Cellular and Molecular Neurobiology
Author: Magalí Herrero | email: mherrero@leloir.org.ar
Magalí Herrero 1°, Natalí B. Rasetto 1°, Damiana Giacomini 1°, Ariel Berardino 2°, Tomás Vega Waichman 2°, Mariela F. Trinchero 1°, Daniela Di Bella 3°, Paola Arlotta 3°, Ariel Chernomoretz 2°, Alejandro F. Schinder 1°
1° Laboratory of Neuronal Plasticity, Leloir Institute-CONICET, Buenos Aires, Argentina.
2° Laboratory of Integrative Systems Biology, Leloir Institute-CONICET, Buenos Aires, Argentina.
3° Department of Stem Cell and Regenerative Biology, Harvard University, Cambridge, MA, USA.

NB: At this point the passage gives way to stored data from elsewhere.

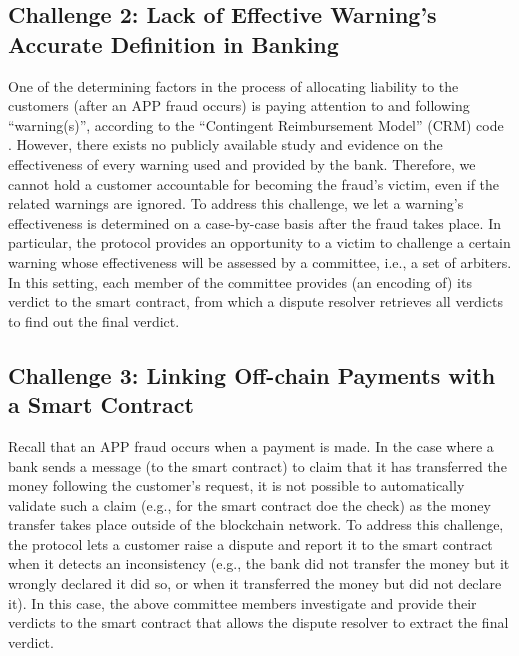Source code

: \subsection{Challenge 2: Lack of Effective Warning's Accurate Definition in Banking}

One of the determining  factors in the process of allocating liability to the customers (after an APP fraud occurs) is paying attention to and following ``warning(s)'', according to the ``Contingent Reimbursement Model'' (CRM) code \cite{CRM-code}. However, there exists  no  publicly available study and evidence on the  effectiveness of every warning used and provided by the bank. Therefore, we cannot hold a customer accountable for becoming the fraud's victim,  even if the related warnings are ignored.    To address this challenge, we let a warning's effectiveness is determined on a case-by-case basis after the fraud takes place. In particular, the protocol provides an opportunity to a victim to  challenge a certain warning whose effectiveness will be assessed by a committee, i.e., a set of arbiters. In this setting, each member of the  committee provides (an encoding of) its verdict to the smart contract, from which a dispute resolver retrieves all verdicts to find out the final verdict. %






\subsection{Challenge 3: Linking Off-chain Payments with a Smart Contract}\label{sec::Linking Off-chain-Payments-with-contract}
 Recall that an APP fraud occurs when a payment is made. In the case where a  bank  sends a message (to the smart contract) to  claim  that it has transferred the money following the customer's request, it is not possible to automatically validate such a claim (e.g.,  for the smart contract doe the  check) as the money  transfer takes place  outside of the blockchain network. To address this challenge, the protocol lets a customer raise a dispute and report it to the smart contract when it detects an inconsistency (e.g., the bank did not transfer the money but it wrongly declared it did so, or when it transferred the money but did not declare it). In this case, the above committee members investigate and provide their  verdicts to the smart contract that allows the dispute resolver to extract the final verdict. 




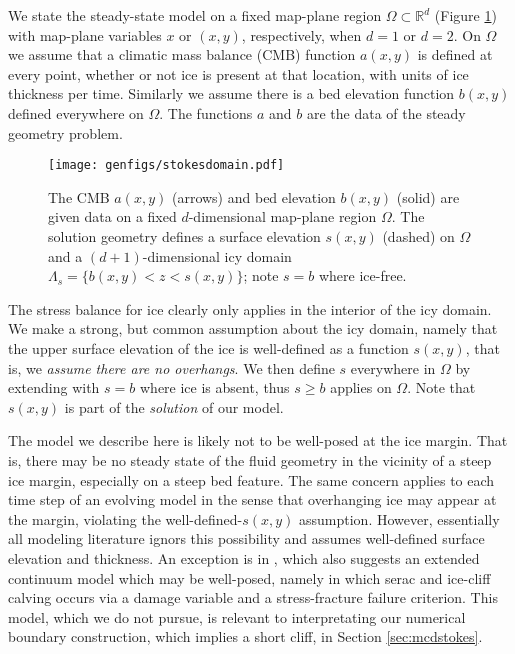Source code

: \documentclass[letterpaper,final,12pt,reqno]{amsart}
\theoremstyle{claim}
\newcommand{\RR}{\mathbb{R}}
\numberwithin{equation}{section}
\numberwithin{figure}{section}
\numberwithin{table}{section}
\numberwithin{theorem}{section}
\begin{document}
We state the steady-state model on a fixed map-plane region $\Omega \subset \RR^d$ (Figure \ref{fig:stokesdomain}) with map-plane variables $x$ or $(x,y)$, respectively, when $d=1$ or $d=2$.  On $\Omega$ we assume that a climatic mass balance (CMB) function $a(x,y)$ is defined at every point, whether or not ice is present at that location, with units of ice thickness per time.  Similarly we assume there is a bed elevation function $b(x,y)$ defined everywhere on $\Omega$.  The functions $a$ and $b$ are the data of the steady geometry problem.

\begin{figure}[ht]
\begin{center}
\texttt{[image: genfigs/stokesdomain.pdf]}
\end{center}
\caption{The CMB $a(x,y)$ (arrows) and bed elevation $b(x,y)$ (solid) are given data on a fixed $d$-dimensional map-plane region $\Omega$.  The solution geometry defines a surface elevation $s(x,y)$ (dashed) on $\Omega$ and a $(d+1)$-dimensional icy domain $\Lambda_s = \{b(x,y) < z < s(x,y)\}$; note $s=b$ where ice-free.}
\label{fig:stokesdomain}
\end{figure}

The stress balance for ice clearly only applies in the interior of the icy domain.  We make a strong, but common \cite[for example]{IsaacStadlerGhattas2015,Jouvetetal2008,Lengetal2012,WirbelJarosch2020} assumption about the icy domain, namely that the upper surface elevation of the ice is well-defined as a function $s(x,y)$, that is, we \emph{assume there are no overhangs}.  We then define $s$ everywhere in $\Omega$ by extending with $s=b$ where ice is absent, thus $s\ge b$ applies on $\Omega$.  Note that $s(x,y)$ is part of the \emph{solution} of our model.

The model we describe here is likely not to be well-posed at the ice margin.  That is, there may be no steady state of the fluid geometry in the vicinity of a steep ice margin, especially on a steep bed feature.  The same concern applies to each time step of an evolving model in the sense that overhanging ice may appear at the margin, violating the well-defined-$s(x,y)$ assumption.  However, essentially all modeling literature ignors this possibility and assumes well-defined surface elevation and thickness.  An exception is in \cite{PralongFunk2005}, which also suggests an extended continuum model which may be well-posed, namely in which serac and ice-cliff calving occurs via a damage variable and a stress-fracture failure criterion.  This model, which we do not pursue, is relevant to interpretating our numerical boundary construction, which implies a short cliff, in Section \ref{sec:mcdstokes}.
\end{document}
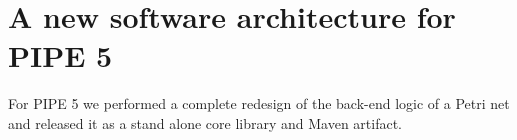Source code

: \section{A new software architecture for PIPE 5}
For PIPE 5 we performed a complete redesign of the back-end logic of a Petri net and released it as a stand alone core library and Maven artifact. 





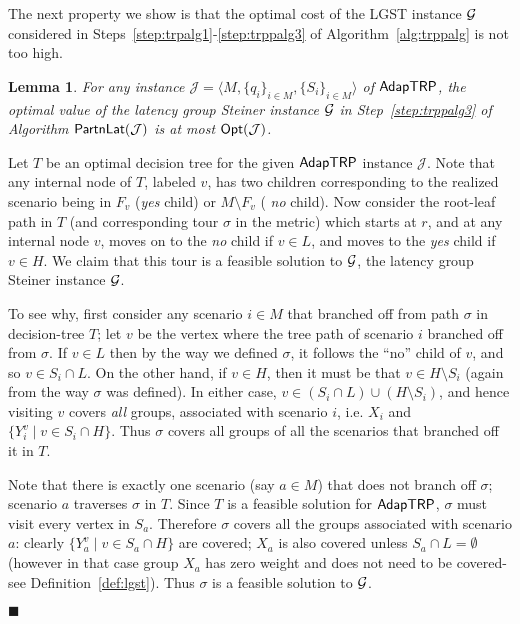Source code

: \documentclass[11pt]{article}
\newtheorem{lemma}[thm]{Lemma}
\def\opt{{\sf Opt}\xspace}
\def\js{\ensuremath{\mathcal{J}}}
\def\palgl{\ensuremath{{\sf PartnLat}}\xspace}
\def\strp{\ensuremath{{\sf AdapTRP}}\xspace}
\def\lgs{{\sf LGST}\xspace}
\newenvironment{pf}{

\noindent{\bf Proof:}} {\hfill$\blacksquare$


}
\begin{document}
The next property we show is that the optimal cost of the \lgs instance ${\cal G}$ considered in
Steps~\eqref{step:trpalg1}-\eqref{step:trppalg3} of Algorithm~\ref{alg:trppalg} is not too high.


\begin{lemma} \label{lem:latbound}
  For any instance $\js = \langle M, \{q_i\}_{i\in M}, \{S_i\}_{i\in M}\rangle$ of \strp, the
  optimal value of the latency group Steiner instance ${\cal G}$  in
  Step~\ref{step:trppalg3} of Algorithm $\palgl(\js)$ is at most
  $\opt(\js)$.
\end{lemma}

\begin{pf}
Let $T$ be an optimal decision tree for the given  \strp instance $\js$. Note that any internal node of $T$, labeled
$v$, has two children corresponding to the realized scenario being in $F_v$ ({\em yes} child) or $M\setminus F_v$ ({\em
no} child). Now consider the root-leaf path in $T$ (and corresponding tour $\sigma$ in the metric) which starts at $r$,
and at any internal node $v$, moves on to the \emph{no} child if $v \in L$, and moves to  the \emph{yes} child if $v
\in H$. We claim that this tour is a feasible solution to ${\cal G}$, the latency group Steiner instance ${\cal G}$.

To see why, first consider any scenario $i\in M$ that branched off from path  $\sigma$ in decision-tree $T$; let $v$ be
the vertex where the tree path of scenario $i$ branched off from $\sigma$.  If $v \in L$ then by the way we defined
$\sigma$, it follows the ``no'' child of $v$, and so  $v\in S_i \cap L$.  On the other hand, if $v \in H$, then it
must be that $v \in H \setminus S_i$ (again from the way $\sigma$ was defined). In  either  case, $v\in (S_i \cap
L)\cup (H \setminus S_i)$, and hence visiting $v$ covers {\em all} groups, associated with scenario $i$, i.e. $X_i$ and $\{Y_i^v\mid v\in S_i\cap H\}$. Thus $\sigma$ covers all groups of all the scenarios that branched off it in $T$.

Note that there is exactly one scenario (say $a\in M$) that does not branch off $\sigma$; scenario $a$ traverses
$\sigma$ in $T$.
  Since $T$ is a feasible
  solution for \strp, $\sigma$ must visit every vertex in $S_a$.
  Therefore $\sigma$ covers all the groups associated with
  scenario $a$: clearly $\{Y_a^v\mid v\in S_a\cap H\}$ are covered; $X_a$ is also
  covered unless $S_a\cap L=\emptyset$ (however in that case group $X_a$ has zero weight and does not need to be covered- see Definition~\ref{def:lgst}). Thus $\sigma$ is a
  feasible solution to ${\cal G}$.


\end{pf}
\end{document}
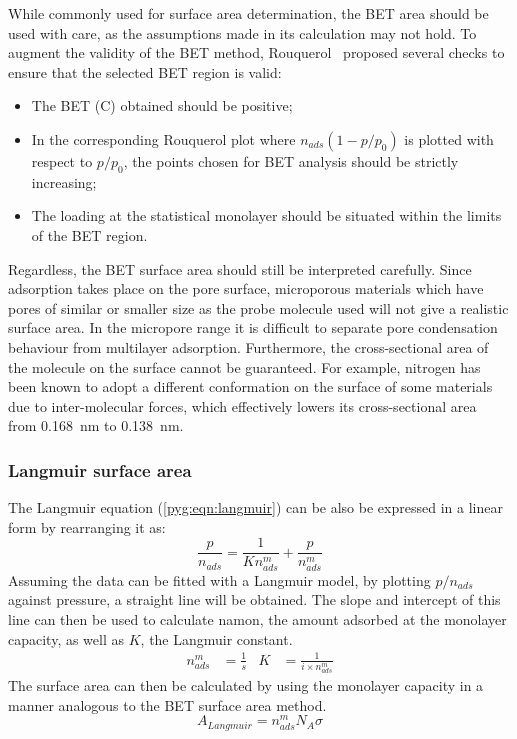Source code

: While commonly used for surface area determination, the \gls{BET} area
should be used with care, as the assumptions made in
its calculation may not hold. To augment the validity of the \gls{BET}
method, Rouquerol~\cite{rouquerolAdsorptionPowdersPorous2013} proposed
several checks to ensure that the selected \gls{BET} region is valid:

\begin{itemize}

	\item The \gls{BET} (\gls{C}) obtained should be positive;
	\item In the corresponding Rouquerol plot where \(n_{ads}(1-p/p_0)\)
	      is plotted with respect to \(p/p_0\), the points chosen for \gls{BET}
	      analysis should be strictly increasing;
	\item The loading at the statistical monolayer should be
	      situated within the limits of the \gls{BET} region.

\end{itemize}

Regardless, the \gls{BET} surface area should still be interpreted carefully.
Since adsorption takes place on the pore surface, microporous materials
which have pores of similar or smaller size as the probe molecule used
will not give a realistic surface area. In the micropore range
it is difficult to separate pore condensation behaviour from
multilayer adsorption. Furthermore, the cross-sectional
area of the molecule on the surface cannot be guaranteed. For example,
nitrogen has been known to adopt a different conformation on the surface
of some materials due to inter-molecular forces, which effectively
lowers its cross-sectional area~\cite{rouquerolAdsorptionPowdersPorous2013}
from \SI{0.168}{\nano\metre} to \SI{0.138}{\nano\metre}.

\subsubsection{Langmuir surface area}\label{pyg:charac:langmuirarea}

The Langmuir equation (\autoref{pyg:eqn:langmuir}) can be also
be expressed in a linear form by rearranging it as:
%
\begin{equation}
	\frac{p}{n_{ads}} = \frac{1}{K n_{ads}^m} + \frac{p}{n_{ads}^m}
\end{equation}
%
Assuming the data can be fitted with a Langmuir model, by plotting
\({p}/{n_{ads}}\) against pressure, a straight line will be obtained.
The slope and intercept of this line can then be used to calculate
\gls{namon}, the amount adsorbed at the monolayer capacity, as well
as \(K\), the Langmuir constant.
%
\begin{align}
	n_{ads}^m & = \frac{1}{s} & K & = \frac{1}{i \times n_{ads}^m}
\end{align}
%
The surface area can then be calculated by using the monolayer
capacity in a manner analogous to the \gls{BET} surface area method.
%
\begin{equation}
	A_{Langmuir} = n_{ads}^m N_A \sigma
\end{equation}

The dentate gyrus of the adult hippocampus has a distinctive plasticity mechanism that consists in the generation and integration of granule cells (GCs) in the preexisting circuit. The development of new GCs takes about 8 weeks and can be divided into 4 phases based on electrophysiological and morphological features. In previous studies we have shown that the development of new neurons is largely delayed in the aging brain. However the molecular basis underlying this slowdown remain unknown. We hypothesized that these maturation stages are driven by changes in the transcriptional program, which can be revealed by transcriptomic analysis. Using high-throughput single nucleus RNA sequencing, our laboratory has generated one data set containing new GCs from young adult mice, and one from neurons born in aging mice. Preliminary bioinformatic analysis allowed us to distinguish defined clusters corresponding to different cell types and neuronal maturation stages. We are currently interrogating the gene expression profile differences between neurons born in young and middle-aged mice in order to investigate the molecular basis underling the protracted development of GCs during aging.